AIM OF THE EXERCISE » Look through the entries that follow and count the lines with the word "they". The reply is that number alone.

=== Section Start ===

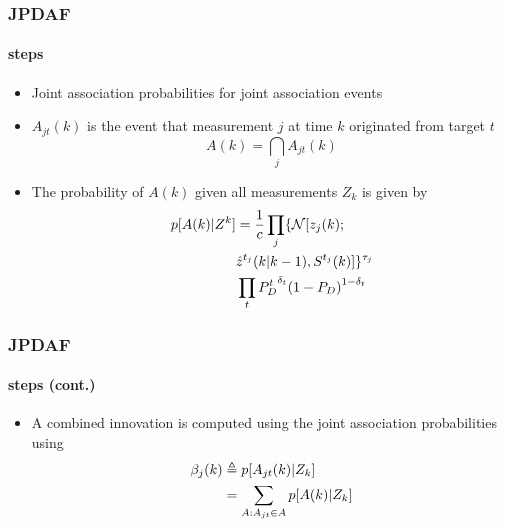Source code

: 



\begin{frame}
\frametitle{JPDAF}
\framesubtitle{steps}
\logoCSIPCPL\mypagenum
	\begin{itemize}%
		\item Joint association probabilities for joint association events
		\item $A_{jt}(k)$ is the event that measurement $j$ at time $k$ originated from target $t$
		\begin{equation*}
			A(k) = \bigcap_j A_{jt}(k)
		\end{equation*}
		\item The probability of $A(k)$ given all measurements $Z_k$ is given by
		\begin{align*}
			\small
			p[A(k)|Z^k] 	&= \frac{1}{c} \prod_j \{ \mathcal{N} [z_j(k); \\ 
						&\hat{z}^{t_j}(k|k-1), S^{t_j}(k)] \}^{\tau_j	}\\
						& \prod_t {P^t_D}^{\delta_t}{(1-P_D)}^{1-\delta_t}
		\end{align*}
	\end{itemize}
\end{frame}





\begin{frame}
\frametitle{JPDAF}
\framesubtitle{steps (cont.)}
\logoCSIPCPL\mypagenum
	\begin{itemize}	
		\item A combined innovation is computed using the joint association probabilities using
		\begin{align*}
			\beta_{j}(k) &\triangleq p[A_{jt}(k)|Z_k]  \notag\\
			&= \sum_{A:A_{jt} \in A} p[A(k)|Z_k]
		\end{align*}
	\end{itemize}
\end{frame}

=== Section End ===
=== Section Start ===

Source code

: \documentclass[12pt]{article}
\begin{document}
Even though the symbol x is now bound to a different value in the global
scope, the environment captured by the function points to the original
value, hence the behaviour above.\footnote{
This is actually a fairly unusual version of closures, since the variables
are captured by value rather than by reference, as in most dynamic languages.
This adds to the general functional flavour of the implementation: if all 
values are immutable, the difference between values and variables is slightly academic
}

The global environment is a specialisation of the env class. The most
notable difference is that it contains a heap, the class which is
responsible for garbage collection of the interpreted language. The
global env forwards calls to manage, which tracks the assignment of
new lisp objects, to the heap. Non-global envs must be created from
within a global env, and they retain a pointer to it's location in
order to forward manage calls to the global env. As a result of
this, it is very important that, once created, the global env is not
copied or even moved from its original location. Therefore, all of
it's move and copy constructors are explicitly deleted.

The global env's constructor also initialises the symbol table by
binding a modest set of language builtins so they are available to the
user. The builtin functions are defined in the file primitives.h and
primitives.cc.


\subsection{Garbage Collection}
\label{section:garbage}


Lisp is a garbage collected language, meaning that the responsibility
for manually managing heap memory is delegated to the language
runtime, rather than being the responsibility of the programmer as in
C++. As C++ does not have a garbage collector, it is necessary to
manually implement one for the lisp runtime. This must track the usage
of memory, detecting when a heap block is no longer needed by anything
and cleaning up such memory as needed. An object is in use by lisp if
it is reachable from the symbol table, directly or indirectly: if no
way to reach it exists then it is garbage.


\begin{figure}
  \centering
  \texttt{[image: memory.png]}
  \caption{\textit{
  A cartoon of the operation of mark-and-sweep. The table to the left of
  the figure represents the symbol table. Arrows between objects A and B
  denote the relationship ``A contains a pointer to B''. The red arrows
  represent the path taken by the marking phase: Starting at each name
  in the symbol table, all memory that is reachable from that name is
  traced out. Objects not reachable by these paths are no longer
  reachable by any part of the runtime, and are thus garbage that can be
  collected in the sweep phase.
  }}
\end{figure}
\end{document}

=== Section End ===

YOUR SOLUTION » 2